By Rob Cuevas
The current production of Oleanna by Providence Players of Fairfax, hosted at Italian Café in Falls Church, VA, is the perfect night out for both delicious Italian cuisine and hearty theatre fare that will leave you eager for more of each.
“Woke” is a modern term to denote someone or some system as being aware of social problems, disadvantages, or struggles that reside in oppressed or repressed peoples and taking those issues into consideration in their own lives. Considering that David Mamet, best known for plays and movies including Glengarry Glen Ross, The Postman Always Rings Twice, American Buffalo, About Last Night, and Wag the Dog, wrote Oleanna back in 1992, one could say that both the author and this play are woke as…can be.
Director Julie Janson does a fabulous job leading Oleanna’s audience to wrestle with the paradigms, intentions, and motivations of John, a college professor, played by Christopher Crockett, and Carol, John’s student, played by Amanda Ranowsky. Janson’s skills here are proof that being director of the 2016 Ruby Griffith Award-winning play, Amadeus, was not a matter of mere luck but a result of years of theatre experience. Janson leads her two-person cast through three powerful, tough acts that build on each other to a memorable and powerful climactic ending.

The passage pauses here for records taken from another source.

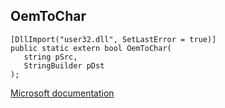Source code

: ## OemToChar

```
[DllImport("user32.dll", SetLastError = true)]
public static extern bool OemToChar(
   string pSrc,
   StringBuilder pDst
);
```

[Microsoft documentation](https://docs.microsoft.com/en-us/windows/win32/api/winuser/nf-winuser-oemtocharw)

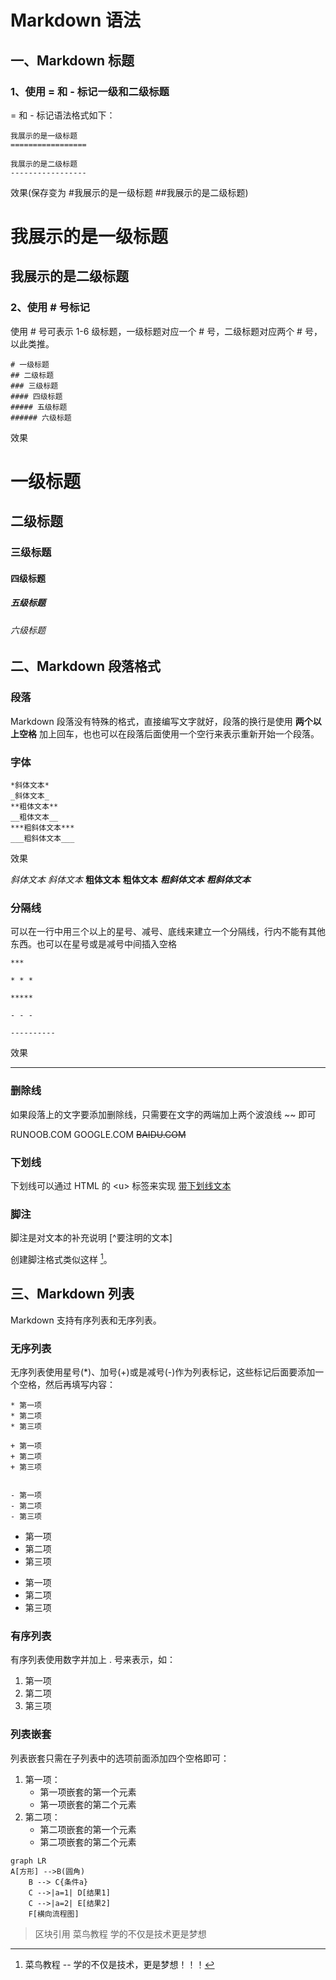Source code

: # Markdown 语法

## 一、Markdown 标题

### 1、使用 = 和 - 标记一级和二级标题

= 和 - 标记语法格式如下：

```
我展示的是一级标题
=================

我展示的是二级标题
-----------------
```

效果(保存变为 #我展示的是一级标题 ##我展示的是二级标题)

# 我展示的是一级标题

## 我展示的是二级标题

### 2、使用 # 号标记

使用 # 号可表示 1-6 级标题，一级标题对应一个 # 号，二级标题对应两个 # 号，以此类推。

```
# 一级标题
## 二级标题
### 三级标题
#### 四级标题
##### 五级标题
###### 六级标题
```

效果

# 一级标题

## 二级标题

### 三级标题

#### 四级标题

##### 五级标题

###### 六级标题

## 二、Markdown 段落格式

### 段落

Markdown 段落没有特殊的格式，直接编写文字就好，段落的换行是使用 <strong>两个以上空格</strong> 加上回车，也也可以在段落后面使用一个空行来表示重新开始一个段落。

### 字体

```
*斜体文本*
_斜体文本_
**粗体文本**
__粗体文本__
***粗斜体文本***
___粗斜体文本___

```

效果

_斜体文本_
_斜体文本_
**粗体文本**
**粗体文本**
**_粗斜体文本_**
**_粗斜体文本_**

### 分隔线

可以在一行中用三个以上的星号、减号、底线来建立一个分隔线，行内不能有其他东西。也可以在星号或是减号中间插入空格

```
***

* * *

*****

- - -

----------
```

效果

---

### 删除线

如果段落上的文字要添加删除线，只需要在文字的两端加上两个波浪线 ~~ 即可

RUNOOB.COM
GOOGLE.COM
~~BAIDU.COM~~

### 下划线

下划线可以通过 HTML 的 \<u> 标签来实现
<u>带下划线文本</u>

### 脚注

脚注是对文本的补充说明
[^要注明的文本]

创建脚注格式类似这样 [^runoob]。

[^runoob]: 菜鸟教程 -- 学的不仅是技术，更是梦想！！！

## 三、Markdown 列表

Markdown 支持有序列表和无序列表。

### 无序列表

无序列表使用星号(\*)、加号(+)或是减号(-)作为列表标记，这些标记后面要添加一个空格，然后再填写内容：

```
* 第一项
* 第二项
* 第三项

+ 第一项
+ 第二项
+ 第三项


- 第一项
- 第二项
- 第三项

```

- 第一项
- 第二项
- 第三项

* 第一项
* 第二项
* 第三项

### 有序列表

有序列表使用数字并加上 . 号来表示，如：

1. 第一项
2. 第二项
3. 第三项

### 列表嵌套

列表嵌套只需在子列表中的选项前面添加四个空格即可：

1. 第一项：
   - 第一项嵌套的第一个元素
   - 第一项嵌套的第二个元素
2. 第二项：
   - 第二项嵌套的第一个元素
   - 第二项嵌套的第二个元素

```mermaid
graph LR
A[方形] -->B(圆角)
    B --> C{条件a}
    C -->|a=1| D[结果1]
    C -->|a=2| E[结果2]
    F[横向流程图]
```

> 区块引用
> 菜鸟教程
> 学的不仅是技术更是梦想
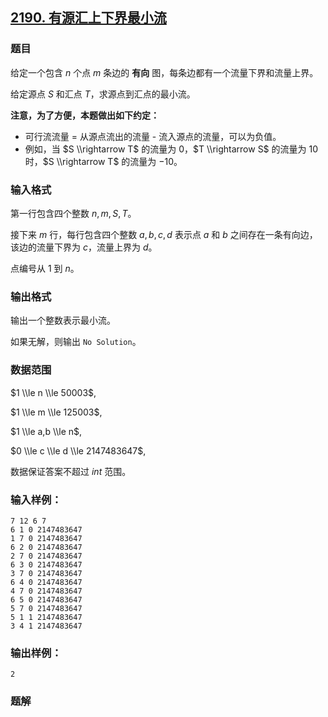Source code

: ## [2190\. 有源汇上下界最小流](https://www.acwing.com/problem/content/2192/)

### 题目

给定一个包含 $n$ 个点 $m$ 条边的 **有向** 图，每条边都有一个流量下界和流量上界。

给定源点 $S$ 和汇点 $T$，求源点到汇点的最小流。

**注意，为了方便，本题做出如下约定：**

- 可行流流量 = 从源点流出的流量 \- 流入源点的流量，可以为负值。
- 例如，当 $S \\rightarrow T$ 的流量为 $0$，$T \\rightarrow S$ 的流量为 $10$ 时，$S \\rightarrow T$ 的流量为 $-10$。

### 输入格式

第一行包含四个整数 $n,m,S,T$。

接下来 $m$ 行，每行包含四个整数 $a,b,c,d$ 表示点 $a$ 和 $b$ 之间存在一条有向边，该边的流量下界为 $c$，流量上界为 $d$。

点编号从 $1$ 到 $n$。

### 输出格式

输出一个整数表示最小流。

如果无解，则输出 `No Solution`。

### 数据范围

$1 \\le n \\le 50003$,

$1 \\le m \\le 125003$,

$1 \\le a,b \\le n$,

$0 \\le c \\le d \\le 2147483647$,

数据保证答案不超过 $int$ 范围。

### 输入样例：

```
7 12 6 7
6 1 0 2147483647
1 7 0 2147483647
6 2 0 2147483647
2 7 0 2147483647
6 3 0 2147483647
3 7 0 2147483647
6 4 0 2147483647
4 7 0 2147483647
6 5 0 2147483647
5 7 0 2147483647
5 1 1 2147483647
3 4 1 2147483647
```

### 输出样例：

```
2
```

### 题解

For those not familiar with the play, Act 1 opens with Carol, a struggling student, seeking her teacher’s help to explain what he seemingly cannot make clear during his lectures. A self-absorbed professor reeking of entitlement, John is callous to Carol’s needs and keeps her waiting at his desk endlessly while he works a real estate deal to buy a house for himself and his family. All three acts, in fact, are set in John’s small office and in this first act we see John wield his institutional power over his student as he callously ignores her suffering in the pursuit of his own status symbol.
You see, the committee has announced that John has been selected for tenure, something John longs for to justify the life he has chosen. It is life choices that Mamet explores in this piece and puts on full display through John either choosing to either fight to land a house over the phone or ignore the phone and actually communicate with a pleading human being sitting in front of him.
Mamet wants us to explore the value of a human being and look at how modern society ranks people according to their relative utility, cognitive skill and/or ability to negotiate the labyrinth of social institutions and how those very societal judgments affect a person’s own self-worth. Mamet is saying that we sometimes lose our humanity in trying to receive positive value judgments from society. As a matter of survival from society’s harshness, people like John often become cynical of society writ large and no longer honor the people or institutions that constitute it, which leads to damaging others and themselves.
It is that disrespect of boundaries that Crockett fleshes out so well and easily in his portrayal of John as he flexes his entitled power over Carol and expects or demands his reward of tenure and the related status symbols. Crockett is fast, verbally and physically, to reflect John’s devil-may-care attitude, and looks and sounds every bit the part of the condescending, self-absorbed academic. When confronted with the effects of his actions in Acts 2 and 3, Crockett’s John exudes self-pity and viciousness at a world done him wrong, not realizing he has done this to himself.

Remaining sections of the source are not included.